- **WHAT TO DO**: The data follows. Retype every entry exactly.

- **MATERIAL PROVIDED**:
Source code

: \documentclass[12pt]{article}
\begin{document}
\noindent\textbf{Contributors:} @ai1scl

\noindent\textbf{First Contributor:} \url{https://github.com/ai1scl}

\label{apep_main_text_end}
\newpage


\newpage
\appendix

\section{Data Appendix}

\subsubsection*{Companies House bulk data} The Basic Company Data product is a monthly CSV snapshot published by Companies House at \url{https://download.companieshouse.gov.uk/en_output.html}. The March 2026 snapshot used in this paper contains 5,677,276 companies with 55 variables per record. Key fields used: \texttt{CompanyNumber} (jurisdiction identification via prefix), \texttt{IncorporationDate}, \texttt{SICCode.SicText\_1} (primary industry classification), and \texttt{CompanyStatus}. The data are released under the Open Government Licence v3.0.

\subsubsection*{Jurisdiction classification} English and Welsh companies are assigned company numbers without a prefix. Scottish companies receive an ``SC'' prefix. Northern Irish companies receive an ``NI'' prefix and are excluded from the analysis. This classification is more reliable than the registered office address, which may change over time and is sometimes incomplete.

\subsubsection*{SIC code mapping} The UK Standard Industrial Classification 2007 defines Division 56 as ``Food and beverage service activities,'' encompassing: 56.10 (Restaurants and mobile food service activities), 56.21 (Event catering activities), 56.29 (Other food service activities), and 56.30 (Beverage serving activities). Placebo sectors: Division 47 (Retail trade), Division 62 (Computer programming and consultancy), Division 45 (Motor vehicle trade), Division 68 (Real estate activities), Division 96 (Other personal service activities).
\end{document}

- **WRITTEN REPLY**:
Source code

: \documentclass[12pt]{article}
\begin{document}
\noindent\textbf{Contributors:} @ai1scl

\noindent\textbf{First Contributor:} \url{https://github.com/ai1scl}

\label{apep_main_text_end}
\newpage


\newpage
\appendix

\section{Data Appendix}

\subsubsection*{Companies House bulk data} The Basic Company Data product is a monthly CSV snapshot published by Companies House at \url{https://download.companieshouse.gov.uk/en_output.html}. The March 2026 snapshot used in this paper contains 5,677,276 companies with 55 variables per record. Key fields used: \texttt{CompanyNumber} (jurisdiction identification via prefix), \texttt{IncorporationDate}, \texttt{SICCode.SicText\_1} (primary industry classification), and \texttt{CompanyStatus}. The data are released under the Open Government Licence v3.0.

\subsubsection*{Jurisdiction classification} English and Welsh companies are assigned company numbers without a prefix. Scottish companies receive an ``SC'' prefix. Northern Irish companies receive an ``NI'' prefix and are excluded from the analysis. This classification is more reliable than the registered office address, which may change over time and is sometimes incomplete.

\subsubsection*{SIC code mapping} The UK Standard Industrial Classification 2007 defines Division 56 as ``Food and beverage service activities,'' encompassing: 56.10 (Restaurants and mobile food service activities), 56.21 (Event catering activities), 56.29 (Other food service activities), and 56.30 (Beverage serving activities). Placebo sectors: Division 47 (Retail trade), Division 62 (Computer programming and consultancy), Division 45 (Motor vehicle trade), Division 68 (Real estate activities), Division 96 (Other personal service activities).
\end{document}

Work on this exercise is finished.